Littéralement idiot

Publié le par vince

The Bible: In the Beginning ( - John Huston 1966)

 

 

 

 

 

Un parti-pris de littéralité domine dans le récit du début de la Bible. Ainsi une voix-off appliquée à Dieu raconte régulièrement ce qu'Il a fait à la troisième personne ou bien parle aux hommes directement. Les mots et les étapes sont respectés mais avec une coloration littéraire en ancien anglais qui rigidifie déjà les choses. La littéralité informe l'approche de toute la narration: les annonces des épisodes à venir, l'explicitation complète des personnages par eux-mêmes. D'où l'approche de très haut, de très loin des épisodes à illustrer par-dessus la jambe. Car Huston a manifestement peur de son projet qui l'embarrasse et ne le concerne pas. C'est Dino De Laurentiis qui mène la barque, le cinéaste étant celui qui délègue tout: les acteurs et les techniciens doivent faire passer la noblesse des grandes figures de la Genèse et le grandiose de l'entreprise.
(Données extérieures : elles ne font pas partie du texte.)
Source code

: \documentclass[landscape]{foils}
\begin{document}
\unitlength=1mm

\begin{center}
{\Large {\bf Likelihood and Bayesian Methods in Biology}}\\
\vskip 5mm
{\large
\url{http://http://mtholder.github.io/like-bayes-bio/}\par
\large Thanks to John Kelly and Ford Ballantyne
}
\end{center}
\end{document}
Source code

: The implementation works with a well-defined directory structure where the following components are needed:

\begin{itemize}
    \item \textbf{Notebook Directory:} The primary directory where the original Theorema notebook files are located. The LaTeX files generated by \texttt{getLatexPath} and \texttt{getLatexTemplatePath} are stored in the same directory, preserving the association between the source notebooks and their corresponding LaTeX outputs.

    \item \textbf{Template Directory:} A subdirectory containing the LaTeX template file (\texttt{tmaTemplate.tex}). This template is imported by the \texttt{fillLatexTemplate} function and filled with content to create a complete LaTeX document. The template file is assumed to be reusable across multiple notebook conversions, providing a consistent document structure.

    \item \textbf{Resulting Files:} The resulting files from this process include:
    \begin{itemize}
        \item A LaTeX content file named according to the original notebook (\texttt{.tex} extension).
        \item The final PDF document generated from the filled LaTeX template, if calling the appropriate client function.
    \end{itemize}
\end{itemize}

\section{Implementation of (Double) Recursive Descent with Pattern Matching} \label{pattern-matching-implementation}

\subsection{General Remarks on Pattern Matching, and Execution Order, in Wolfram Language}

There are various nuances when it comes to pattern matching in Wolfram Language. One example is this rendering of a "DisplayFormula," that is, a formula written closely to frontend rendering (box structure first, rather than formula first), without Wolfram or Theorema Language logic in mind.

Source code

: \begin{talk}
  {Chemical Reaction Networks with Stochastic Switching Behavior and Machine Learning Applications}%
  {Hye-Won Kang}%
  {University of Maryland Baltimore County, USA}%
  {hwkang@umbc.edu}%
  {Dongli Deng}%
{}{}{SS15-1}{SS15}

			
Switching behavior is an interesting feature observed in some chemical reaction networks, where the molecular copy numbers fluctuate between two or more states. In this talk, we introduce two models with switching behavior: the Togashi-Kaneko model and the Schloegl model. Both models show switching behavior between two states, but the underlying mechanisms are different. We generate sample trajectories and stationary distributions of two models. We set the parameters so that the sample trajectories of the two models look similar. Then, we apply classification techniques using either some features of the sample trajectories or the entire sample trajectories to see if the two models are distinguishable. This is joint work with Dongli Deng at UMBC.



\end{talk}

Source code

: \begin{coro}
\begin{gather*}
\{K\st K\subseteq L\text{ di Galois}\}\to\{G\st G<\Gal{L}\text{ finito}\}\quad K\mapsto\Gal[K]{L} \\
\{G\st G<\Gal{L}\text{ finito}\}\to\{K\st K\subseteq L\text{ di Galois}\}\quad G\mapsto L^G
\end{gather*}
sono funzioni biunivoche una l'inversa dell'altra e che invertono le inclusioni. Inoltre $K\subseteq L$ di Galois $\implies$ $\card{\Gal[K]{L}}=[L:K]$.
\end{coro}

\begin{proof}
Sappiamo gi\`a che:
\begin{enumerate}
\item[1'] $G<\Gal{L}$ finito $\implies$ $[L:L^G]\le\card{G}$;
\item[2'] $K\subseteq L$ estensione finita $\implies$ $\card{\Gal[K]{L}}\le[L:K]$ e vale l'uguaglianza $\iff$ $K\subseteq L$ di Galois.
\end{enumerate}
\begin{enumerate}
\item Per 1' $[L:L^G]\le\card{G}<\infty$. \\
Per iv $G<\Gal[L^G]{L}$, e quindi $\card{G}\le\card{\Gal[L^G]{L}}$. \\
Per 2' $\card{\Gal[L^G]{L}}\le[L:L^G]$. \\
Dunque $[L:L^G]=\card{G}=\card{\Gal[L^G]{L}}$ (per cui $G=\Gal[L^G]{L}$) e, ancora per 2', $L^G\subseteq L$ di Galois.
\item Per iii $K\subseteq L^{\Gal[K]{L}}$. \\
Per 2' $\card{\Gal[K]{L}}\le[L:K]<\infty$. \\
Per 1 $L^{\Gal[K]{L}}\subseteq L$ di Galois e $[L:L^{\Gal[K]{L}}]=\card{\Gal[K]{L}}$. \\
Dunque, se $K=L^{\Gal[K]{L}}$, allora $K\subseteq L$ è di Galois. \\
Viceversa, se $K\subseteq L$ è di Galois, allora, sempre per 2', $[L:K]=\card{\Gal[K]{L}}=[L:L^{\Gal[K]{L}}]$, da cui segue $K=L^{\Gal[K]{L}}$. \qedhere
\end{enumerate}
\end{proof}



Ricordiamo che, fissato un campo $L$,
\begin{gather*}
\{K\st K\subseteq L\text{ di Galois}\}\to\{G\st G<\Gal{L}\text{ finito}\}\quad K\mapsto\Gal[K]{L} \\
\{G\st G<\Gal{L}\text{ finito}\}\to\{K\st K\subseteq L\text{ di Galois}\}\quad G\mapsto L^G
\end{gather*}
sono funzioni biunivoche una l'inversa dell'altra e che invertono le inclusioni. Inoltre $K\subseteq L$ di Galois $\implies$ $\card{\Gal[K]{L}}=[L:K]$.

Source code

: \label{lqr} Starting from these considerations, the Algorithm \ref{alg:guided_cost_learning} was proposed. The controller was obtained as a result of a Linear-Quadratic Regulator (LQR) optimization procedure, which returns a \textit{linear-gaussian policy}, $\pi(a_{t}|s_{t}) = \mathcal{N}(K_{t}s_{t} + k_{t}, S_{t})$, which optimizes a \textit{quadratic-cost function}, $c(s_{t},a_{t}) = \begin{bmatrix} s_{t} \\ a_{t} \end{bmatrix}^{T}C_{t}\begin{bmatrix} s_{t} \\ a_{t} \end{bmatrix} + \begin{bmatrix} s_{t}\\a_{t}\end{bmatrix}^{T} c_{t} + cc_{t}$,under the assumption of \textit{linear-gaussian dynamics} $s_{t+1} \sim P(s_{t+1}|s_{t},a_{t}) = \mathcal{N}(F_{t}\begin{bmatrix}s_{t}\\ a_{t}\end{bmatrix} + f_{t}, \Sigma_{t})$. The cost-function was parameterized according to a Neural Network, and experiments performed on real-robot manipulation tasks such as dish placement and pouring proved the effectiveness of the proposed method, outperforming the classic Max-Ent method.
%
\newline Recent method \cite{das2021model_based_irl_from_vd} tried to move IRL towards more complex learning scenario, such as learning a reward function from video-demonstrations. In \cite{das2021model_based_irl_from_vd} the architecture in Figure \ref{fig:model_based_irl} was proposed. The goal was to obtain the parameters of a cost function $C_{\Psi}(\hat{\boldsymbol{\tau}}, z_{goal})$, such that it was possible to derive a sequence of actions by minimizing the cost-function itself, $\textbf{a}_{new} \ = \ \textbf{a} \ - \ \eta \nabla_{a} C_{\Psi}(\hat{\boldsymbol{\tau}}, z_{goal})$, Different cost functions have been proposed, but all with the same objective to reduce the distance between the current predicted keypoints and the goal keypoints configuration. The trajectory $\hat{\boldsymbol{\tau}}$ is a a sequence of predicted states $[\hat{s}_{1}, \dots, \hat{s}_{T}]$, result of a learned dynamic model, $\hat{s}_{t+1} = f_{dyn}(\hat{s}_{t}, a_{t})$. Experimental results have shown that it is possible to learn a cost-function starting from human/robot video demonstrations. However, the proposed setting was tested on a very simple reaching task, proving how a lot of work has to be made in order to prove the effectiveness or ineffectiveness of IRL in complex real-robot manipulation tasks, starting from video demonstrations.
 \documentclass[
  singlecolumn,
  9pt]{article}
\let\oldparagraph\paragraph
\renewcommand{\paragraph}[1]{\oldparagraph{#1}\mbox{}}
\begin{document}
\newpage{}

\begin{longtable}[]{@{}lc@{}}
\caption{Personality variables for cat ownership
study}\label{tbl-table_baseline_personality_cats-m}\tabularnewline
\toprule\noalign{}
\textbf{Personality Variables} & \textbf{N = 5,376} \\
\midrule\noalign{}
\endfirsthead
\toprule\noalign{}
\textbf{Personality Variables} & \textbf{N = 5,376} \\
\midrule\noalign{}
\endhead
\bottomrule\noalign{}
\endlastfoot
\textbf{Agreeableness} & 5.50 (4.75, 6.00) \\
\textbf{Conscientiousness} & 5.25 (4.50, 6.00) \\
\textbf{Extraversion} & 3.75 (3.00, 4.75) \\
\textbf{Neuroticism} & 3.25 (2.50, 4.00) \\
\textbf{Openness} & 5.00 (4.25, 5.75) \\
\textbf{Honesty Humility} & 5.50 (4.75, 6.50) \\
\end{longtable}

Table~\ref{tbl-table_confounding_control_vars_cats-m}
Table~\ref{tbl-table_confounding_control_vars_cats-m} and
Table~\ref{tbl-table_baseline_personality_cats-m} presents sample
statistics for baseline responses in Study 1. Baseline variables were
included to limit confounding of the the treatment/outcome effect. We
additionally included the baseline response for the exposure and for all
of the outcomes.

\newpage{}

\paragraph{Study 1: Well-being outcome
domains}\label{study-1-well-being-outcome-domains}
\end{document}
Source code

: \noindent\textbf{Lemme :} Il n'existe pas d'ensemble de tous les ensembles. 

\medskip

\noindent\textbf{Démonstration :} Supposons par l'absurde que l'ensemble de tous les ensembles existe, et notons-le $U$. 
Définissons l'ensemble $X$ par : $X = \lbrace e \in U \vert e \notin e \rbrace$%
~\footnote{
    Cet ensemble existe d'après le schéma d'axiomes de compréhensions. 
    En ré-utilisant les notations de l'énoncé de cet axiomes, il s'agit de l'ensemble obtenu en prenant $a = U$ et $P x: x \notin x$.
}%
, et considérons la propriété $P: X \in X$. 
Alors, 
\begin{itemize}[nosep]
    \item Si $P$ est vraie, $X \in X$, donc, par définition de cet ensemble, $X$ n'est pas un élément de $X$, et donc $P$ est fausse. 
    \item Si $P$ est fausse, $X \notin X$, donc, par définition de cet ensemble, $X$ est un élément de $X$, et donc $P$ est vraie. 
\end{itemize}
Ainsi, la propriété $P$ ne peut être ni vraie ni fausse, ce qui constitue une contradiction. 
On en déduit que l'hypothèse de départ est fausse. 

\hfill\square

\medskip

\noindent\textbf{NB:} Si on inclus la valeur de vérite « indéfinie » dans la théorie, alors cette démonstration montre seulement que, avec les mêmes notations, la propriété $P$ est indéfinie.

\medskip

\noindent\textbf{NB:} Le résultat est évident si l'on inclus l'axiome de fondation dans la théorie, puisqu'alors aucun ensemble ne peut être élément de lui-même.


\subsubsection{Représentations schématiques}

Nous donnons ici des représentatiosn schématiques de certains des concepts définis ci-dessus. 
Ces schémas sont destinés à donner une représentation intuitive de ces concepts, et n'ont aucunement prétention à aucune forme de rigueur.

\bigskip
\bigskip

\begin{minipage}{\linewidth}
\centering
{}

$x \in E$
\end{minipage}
Huston est un malin: la noblesse (emphase) et la grandeur (démesure) passent très bien, trop bien car elles figent le film dans l'illustration plate. Cela donne raideur et automatisme dans le jeu et la narration. 

 

Il n'y a que des étapes obligées, pas d'action mais de la présentation rabâchée de problèmes dans différents épisodes à la fois abrégés et étirés (le pêché originel, la sauvagerie des hommes ne suivant pas Dieu, l'arche de Noé, l'hubris de Nemrod et l'obsession filiale d'Abraham). Il y a un aplatissement des figures, de la présentation des idées photographiques (la Création en partage de lumières et sculptures recouvertes de fumées, les clair-obscurs souvent très soignés presque partout), des idées de direction artistique à demi-exploitées (la tour de Babel, l'arche de Noé, les couloirs de Sodome) et du cadre immense à emplir (la pomme du jardin d'Eden, les mains de Noé dans son dos). C'est la recherche d'un film pouvant vivre sans intervention d'un point de vue, sans action. Un équivalent d'une exposition de tableaux en mouvements combinant le didactisme, le spectacle et l'inactivité du cinéaste permise par une forme de sabotage par la qualité photographique, l'obscurité du mouvement général (structure bancale en deux films avec le premier comme simple prologue). Le littéralisme est ainsi une arme d'anti-cinéma. Le film est raté dans les grandes largeurs car le projet n'inclut tout simplement pas le cinéma, n'en ayant pas besoin. Sauf pour quelques moments qui sont précisément ceux où l'action (donc la vie donc la vérité) est permise car elle est nécessaire: le Déluge qui est la partie la plus simple et la plus claire tout en incluant l'auto-sabotage de Huston où il se réserve le rôle d'un Noé bouffon faisant coucou aux animaux à l'arrivée, l'attaque nocturne conduite par Abraham filmée en très peu de plans et enfin le placement d'Isaac sur le bûcher.

 

"Au dernier jour de tournage, Huston avait terminé tout l'ouvrage qu'il n'avait pas fait et, dès le premier jour de tournage il chôma, après tout l'ouvrage qu'il n'avait pas fait"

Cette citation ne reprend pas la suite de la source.